その中でアラズラムが執筆した書の一つが『ブレイブストーリー』である。

  • オーランが即逮捕され火刑にされたのに比べ、アラズラムはグレバトス教ミュロンド派と「激しく対立した」と言う事は教会の勢威も400年後には大分衰えていたと言う事なんだろうか?まぁ、今のキリスト教と400~500年前のキリスト教じゃその勢威や威光は比べるべくも無いんで現実的と言えば現実的だが(当時はカトリックからプロテストが分派して宗教戦争まで行われていた)。
  • オーランとしてはラムザやオルランドゥの汚名をそそぎたかったのだろうが、
    よりにもよってオルダリーア国内の独立運動が発生したのと同時期に公開しており、
    当然ゼラモニアにいるラムザ達がオーランの危機を察知する事など出来るはずもなく、
    オーランは処刑されるという結果になった。
    ラムザがイヴァリースにいたとしても助けに行けたかは何とも言えないし、
    オーラン自身も覚悟はしていたのだろうが、最悪過ぎるタイミングで公開したような気がしなくもない。
  • 押収したんだったらそのまま焼いてしまえばいいものを、わざわざ保管してたってことは、当時のグレバドス教会側もルカヴィについてそれは怪しげな伝説ではないって情報をもってて、万が一のルカヴィの再出現等への対策用として残さざるを得なかった、ってな面もあるのかな。
    • 何十年何百年監視するにも「『これ』が異端ですよ」という見本がないと。
      また異端はそれ単体で教会全体を攻撃できる「急所」でもあるから、解釈を歪めて教義の盾に変えることができる(某宗教が異教の神々を、自教の神の御使いが堕したものとして取り入れた例が分かりやすいだろう)。
    • 残念ですがちょっと違います。近代の法学では悪魔の証明になりますがわれわれの地球の歴史としては
      一神教というのは原典を元にそれ以外を否定する性格を持っています。異端の見本は必要ありません。
    • 後年の設定も踏まえると、教会だけでなくルカヴィを産み出した存在が自分達の存在を人間に悟られるのを忌避しつつも、人間が闇の異形者に対抗できるよう手段だけ残すように干渉した結果として隠匿にとどまったのかもしれない。
    • 上層部はグレバドス教の教えが嘘偽りでしかないことを知っていたので、「じゃあ、聖アジョラとは何者で、彼が起こした奇跡とはなんだったのか?」という疑問を持ち、教会が秘密裏にそのことを調べてて、その資料として秘匿してたというところだろうか。
      それに書物に書かれてる教会に不都合な物証を探し出して抹消するのに役立ちそうでもあるし。
  • 聖石や聖アジョラの正体が怪物だったというだけでも十分すぎるほど教会にとって痛手だが、俄かには信じ難いであろうルカヴィを始めとする人外の存在に関する記述を抜きにしても、
    ・畏国における権威の強化を目的として五十年戦争で疲弊した畏国で獅子戦争を誘発
    ・戦乱の陰で有力者を神殿騎士団を使い次々と抹殺
    ・暗躍の事実を知ったラムザ一行を異端者認定する事で社会的に抹殺
    ・事が露見&実現しなかったのは神殿騎士団の暴走によって関係者全員が皆殺しにされ計画が御破算したから
    と教会が完全に言い逃れできない数々の所業が記されている代物。例えアラズラムの時代の教会が(現代日本における宗教団体のような)実権を一切持たない団体になっていたとしても、対立するのも宜なるかな。
    • とまあ、世に出ればグレバドス教会(少なくてもミュロンド派)にとっては大打撃になるのは確か。
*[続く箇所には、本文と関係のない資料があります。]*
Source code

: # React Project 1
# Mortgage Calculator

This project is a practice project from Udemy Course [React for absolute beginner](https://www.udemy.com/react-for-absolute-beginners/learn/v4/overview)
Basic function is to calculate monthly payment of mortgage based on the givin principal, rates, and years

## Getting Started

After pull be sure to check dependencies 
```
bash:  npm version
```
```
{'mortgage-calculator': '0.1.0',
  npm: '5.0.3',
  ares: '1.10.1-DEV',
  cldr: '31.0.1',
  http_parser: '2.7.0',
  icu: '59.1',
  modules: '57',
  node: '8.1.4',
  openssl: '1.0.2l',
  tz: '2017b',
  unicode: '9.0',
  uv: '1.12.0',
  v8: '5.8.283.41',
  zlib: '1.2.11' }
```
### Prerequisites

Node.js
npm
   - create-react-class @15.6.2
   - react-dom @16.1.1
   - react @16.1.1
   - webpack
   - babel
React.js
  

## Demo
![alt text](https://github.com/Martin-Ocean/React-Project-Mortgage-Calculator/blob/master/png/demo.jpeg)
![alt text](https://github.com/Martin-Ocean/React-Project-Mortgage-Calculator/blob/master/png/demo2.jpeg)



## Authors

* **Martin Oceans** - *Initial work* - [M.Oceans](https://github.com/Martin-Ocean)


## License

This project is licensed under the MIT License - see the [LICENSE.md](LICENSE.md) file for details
しかしそもそも「ミュロンド派」となってるのはシモン先生みたく、獅子戦争時代に幅を利かせた集団に反する集団が出たという事でもある。
      まして既に教皇が暗殺されオーランが公表したのもちょうど新教皇制定の時。この騒動から殺されてなくてもデュライ白書の事を(真偽は別として)知った者も出て内部紛争があった可能性も高い。
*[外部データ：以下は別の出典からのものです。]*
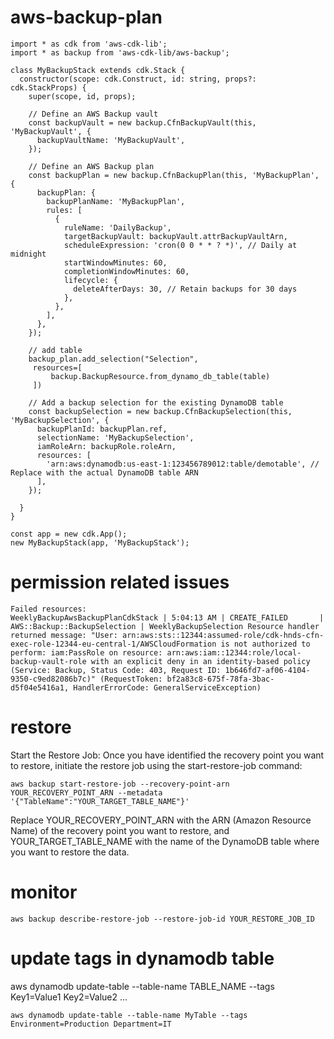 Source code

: # aws-backup-plan

```
import * as cdk from 'aws-cdk-lib';
import * as backup from 'aws-cdk-lib/aws-backup';

class MyBackupStack extends cdk.Stack {
  constructor(scope: cdk.Construct, id: string, props?: cdk.StackProps) {
    super(scope, id, props);

    // Define an AWS Backup vault
    const backupVault = new backup.CfnBackupVault(this, 'MyBackupVault', {
      backupVaultName: 'MyBackupVault',
    });

    // Define an AWS Backup plan
    const backupPlan = new backup.CfnBackupPlan(this, 'MyBackupPlan', {
      backupPlan: {
        backupPlanName: 'MyBackupPlan',
        rules: [
          {
            ruleName: 'DailyBackup',
            targetBackupVault: backupVault.attrBackupVaultArn,
            scheduleExpression: 'cron(0 0 * * ? *)', // Daily at midnight
            startWindowMinutes: 60,
            completionWindowMinutes: 60,
            lifecycle: {
              deleteAfterDays: 30, // Retain backups for 30 days
            },
          },
        ],
      },
    });

    // add table
    backup_plan.add_selection("Selection",
     resources=[
         backup.BackupResource.from_dynamo_db_table(table)
     ])

    // Add a backup selection for the existing DynamoDB table
    const backupSelection = new backup.CfnBackupSelection(this, 'MyBackupSelection', {
      backupPlanId: backupPlan.ref,
      selectionName: 'MyBackupSelection',
      iamRoleArn: backupRole.roleArn,
      resources: [
        'arn:aws:dynamodb:us-east-1:123456789012:table/demotable', // Replace with the actual DynamoDB table ARN
      ],
    });

  }
}

const app = new cdk.App();
new MyBackupStack(app, 'MyBackupStack');
```

# permission related issues

```
Failed resources:
WeeklyBackupAwsBackupPlanCdkStack | 5:04:13 AM | CREATE_FAILED       | AWS::Backup::BackupSelection | WeeklyBackupSelection Resource handler returned message: "User: arn:aws:sts::12344:assumed-role/cdk-hnds-cfn-exec-role-12344-eu-central-1/AWSCloudFormation is not authorized to perform: iam:PassRole on resource: arn:aws:iam::12344:role/local-backup-vault-role with an explicit deny in an identity-based policy 
(Service: Backup, Status Code: 403, Request ID: 1b646fd7-af06-4104-9350-c9ed82086b7c)" (RequestToken: bf2a83c8-675f-78fa-3bac-d5f04e5416a1, HandlerErrorCode: GeneralServiceException)
```

# restore
Start the Restore Job: Once you have identified the recovery point you want to restore, initiate the restore job using the start-restore-job command:
```
aws backup start-restore-job --recovery-point-arn YOUR_RECOVERY_POINT_ARN --metadata '{"TableName":"YOUR_TARGET_TABLE_NAME"}'
```
Replace YOUR_RECOVERY_POINT_ARN with the ARN (Amazon Resource Name) of the recovery point you want to restore, and YOUR_TARGET_TABLE_NAME with the name of the DynamoDB table where you want to restore the data.

# monitor
```
aws backup describe-restore-job --restore-job-id YOUR_RESTORE_JOB_ID
```

# update tags in dynamodb table
aws dynamodb update-table --table-name TABLE_NAME --tags Key1=Value1 Key2=Value2 ...

```
aws dynamodb update-table --table-name MyTable --tags Environment=Production Department=IT
```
      「激しく対立した」で済んだのも、ミュロンド派の弱体化や民衆の目だけでなく、アラズラルを擁護した派閥(=デュライ白書が公表されることで利が出る集団)がいたことは確かだろう。

オーランがかつてラムザに誓った「命を賭した戦い」の証にして、全ての始まり。
この書物があったからこそFFTという勇者たちの物語(ブレイブストーリー)が幕を開けたのだ。
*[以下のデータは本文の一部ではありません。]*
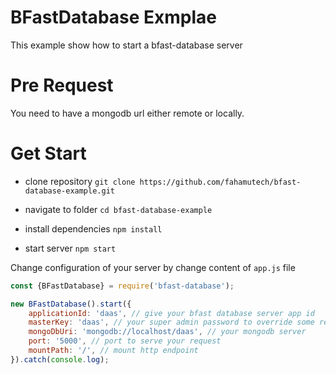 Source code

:# BFastDatabase Exmplae

This example show how to start a bfast-database server

# Pre Request
You need to have a mongodb url either remote or locally.

# Get Start

* clone repository `git clone https://github.com/fahamutech/bfast-database-example.git`

* navigate to folder `cd bfast-database-example`

* install dependencies `npm install`

* start server `npm start`

Change configuration of your server by change content of `app.js` file 

```javascript
const {BFastDatabase} = require('bfast-database');

new BFastDatabase().start({
    applicationId: 'daas', // give your bfast database server app id
    masterKey: 'daas', // your super admin password to override some restriction
    mongoDbUri: 'mongodb://localhost/daas', // your mongodb server
    port: '5000', // port to serve your request
    mountPath: '/', // mount http endpoint
}).catch(console.log);
```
なお本書は、教会のいうとおり偽書である可能性も当然存在する。
根拠としては
・貴族として生まれたオーランが、逆賊として追われる身になった5年後に刊行した本である。
・最終決戦など証人がいたとは思えない状況が多々ある。
・ゲルモニーク聖典の内容まで著述できるのは本編の内容とも矛盾する。
・逆賊シドルファスが偽物であったという点が事実かは疑わしい。
(事実だとしても証拠が残るはずがない)
・著者オーランと義父シドが戦う場面は史実に残らない場所ばかりなうえ、強すぎる
・オーランが異端者に対し「君には仲間がいる、僕もその仲間だ」と部下の前で叫んでいるが、事実だとしたらこの時点で問題である。
・研究している人物が直系の子孫と思われ、解釈にも偏りがある可能性がある。
などなど。

  • ゲーム本編の描写は、デュライ白書を元にアラズラムが執筆した「ブレイブストーリー」という書物の内容という設定。
    つまり我々プレイヤーが目にしたもの全てがデュライ白書に記されていたわけではなく、アラズラムによる脚色が為されている可能性が高い(特に先祖の強さ・オーランの台詞などはオーラン本人が書いたとしたらだいぶイタい(笑))。
    というかオーランの知らない所で起こっているエピソードが大半なので、ブレイブストーリー自体「デュライ白書を元にした半フィクション小説」なのかも知れない。
    ルカヴィについても(描写を見る限りは)オーランは知らなかったはずなので、デュライ白書の中で黒幕とされた教会にアラズラムが配慮して「教会を傀儡にしていた更なる黒幕」として追加されたのではないだろうか。
  • と言われるが、アラズラムは「歴史学者」である。この世界ではあまり例を見ない、宗教家としての研究者ではなく、歴史そのものを研究する探究者である。
    「デュライ白書」のみを読んで戯言を言っているような人物では無く、元々歴史や史実に精通した人物なのだ。
    • ラムザ達は大陸全土で転戦し、様々な大規模の戦いに身を投じている他、各地ショップを利用したり、冒険者稼業を行ったり(儲け話)もしている。
      そういった活動をしていれば、ラムザらしき人物の大小様々な記録や言い伝えが残るはず。
      アラズラムは先祖の汚名を雪ぐ為にありとあらゆる資料や記録を集めた結果、各地の歴史や伝記を正しく読み解き、それらの真実を繋ぎ合わせ、裏の「真」にたどり着いた。恐らくはそうして「ブレイブストーリー」が紡ぎ出されたのだろう。
      この「デュライ白書」は、それらを一つに繋ぎ合わせる最後のピースとして役立ったのだと思う。